The police is baffled by the mysterious death of the Versova siblings Rameez Chougle (25) and his elder sister Rehab (27) (‘What killed Versova siblings within 24 hrs?’, July 7). According to investigating police officers, “The siblings had a similar history — dehydration and vomiting before death — and we wanted to find out whether there was any similarity in the autopsy findings, but this is possible only if Rameez’s body is exhumed and a post-mortem is conducted. But the parents are not co-operating; they are against this.”
Sayauddin and Neha Chougle, parents of the deceased, believe that there was no foul play involved. They have also ruled out food poisoning, as Neha had cooked dinner that night. Their family doctor certified that Rameez died due to a cardiac arrest. Rehab, on the other hand, is said to have died of pneumonia and cerebral oedema.
Additional Commissioner of Police (West Region) Vishwas Nangre Patil, visited the parents on Saturday.
He was informed that no pest control was conducted at their residence.
In his statement to the police, Sayauddin stated that he rushed to Mumbai after he received a call from his wife on July 3. He visited Rehab as soon as he arrived. She even asked him to smile for her. Rehab was shifted from Criticare to the ICCU at Kokilaben hospital, on doctor’s recommendations, where she passed away on the evening of July 5.
The autopsy was conducted at Cooper post-mortem centre on July 6 morning.
The police have blamed the forensic surgeon at Cooper post-mortem centre for not preserving Rehab’s viscera. They state that the autopsy surgeon should have preserved the samples, as the girl died within 24 hours of admission to the hospital.

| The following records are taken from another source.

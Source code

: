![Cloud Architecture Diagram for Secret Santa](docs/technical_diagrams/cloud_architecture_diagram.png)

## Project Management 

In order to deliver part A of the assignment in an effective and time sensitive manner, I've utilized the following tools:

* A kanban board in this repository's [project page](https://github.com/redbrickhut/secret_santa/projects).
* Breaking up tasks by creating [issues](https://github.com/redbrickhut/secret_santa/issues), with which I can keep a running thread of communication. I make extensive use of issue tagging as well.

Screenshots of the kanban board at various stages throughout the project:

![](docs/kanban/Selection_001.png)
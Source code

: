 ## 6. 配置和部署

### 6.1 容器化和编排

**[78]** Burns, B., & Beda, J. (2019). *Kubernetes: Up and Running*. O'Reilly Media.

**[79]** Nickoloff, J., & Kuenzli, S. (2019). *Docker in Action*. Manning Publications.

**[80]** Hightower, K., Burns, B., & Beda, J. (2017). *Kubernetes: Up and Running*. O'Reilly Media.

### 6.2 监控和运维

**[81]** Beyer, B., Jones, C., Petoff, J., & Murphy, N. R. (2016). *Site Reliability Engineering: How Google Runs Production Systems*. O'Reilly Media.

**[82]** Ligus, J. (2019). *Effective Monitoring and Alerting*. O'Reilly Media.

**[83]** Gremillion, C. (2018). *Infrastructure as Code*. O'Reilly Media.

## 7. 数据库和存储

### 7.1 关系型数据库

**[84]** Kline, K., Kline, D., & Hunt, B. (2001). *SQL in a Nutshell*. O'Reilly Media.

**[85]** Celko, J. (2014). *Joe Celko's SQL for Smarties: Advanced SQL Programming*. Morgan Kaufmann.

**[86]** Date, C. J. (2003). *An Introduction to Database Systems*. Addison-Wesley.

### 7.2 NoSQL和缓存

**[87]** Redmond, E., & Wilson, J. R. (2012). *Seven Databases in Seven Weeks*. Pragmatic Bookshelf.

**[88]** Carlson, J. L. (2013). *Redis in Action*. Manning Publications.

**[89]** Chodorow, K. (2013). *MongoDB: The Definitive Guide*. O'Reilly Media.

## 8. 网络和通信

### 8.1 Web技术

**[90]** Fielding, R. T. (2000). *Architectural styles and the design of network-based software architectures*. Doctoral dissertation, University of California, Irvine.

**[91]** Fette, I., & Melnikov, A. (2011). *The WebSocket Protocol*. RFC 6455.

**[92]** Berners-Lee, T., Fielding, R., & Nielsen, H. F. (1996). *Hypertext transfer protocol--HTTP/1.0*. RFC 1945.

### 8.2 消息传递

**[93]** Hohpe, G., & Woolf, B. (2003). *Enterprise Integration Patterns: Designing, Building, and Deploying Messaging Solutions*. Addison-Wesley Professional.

“On Saturday, a team of experts from the toxicology department of KFSL went to the Chougles’ flat and they collected a few samples and even photographed the place,” the police added.
The histopathology test which is done at JJ hospital would have ruled out any ailment and the chemical analyser findings at Kalina Forensic State Lab (KFSL) could have easily ruled out any poisoning. This would have provided more clarity on this case and prevented the confusion, explained a senior police officer.
A forensic surgeon at the Cooper postmortem centre clarified that the Versova police, in their Accidental Death Register (ADR) form, had clearly stated that they did not suspect any poisoning or foul play and did not insist on the preservation of viscera.
Rukmini Krishnamurthy, former Director FSL and technical advisor to the state government, said, “Dead bodies buried and exhumed a few days later can still show traces of poisoning or other clues, if the visceral parts of the body remain intact.”
Another forensic expert explained that though bodies show signs of decomposition within 24 hours of burial during the monsoon but the actual decomposition begins only after 72 hours.
However, factors such as the place of burial, soil conditions and the depth of the spot where the body was laid to rest also play a significant role in decomposition of the body.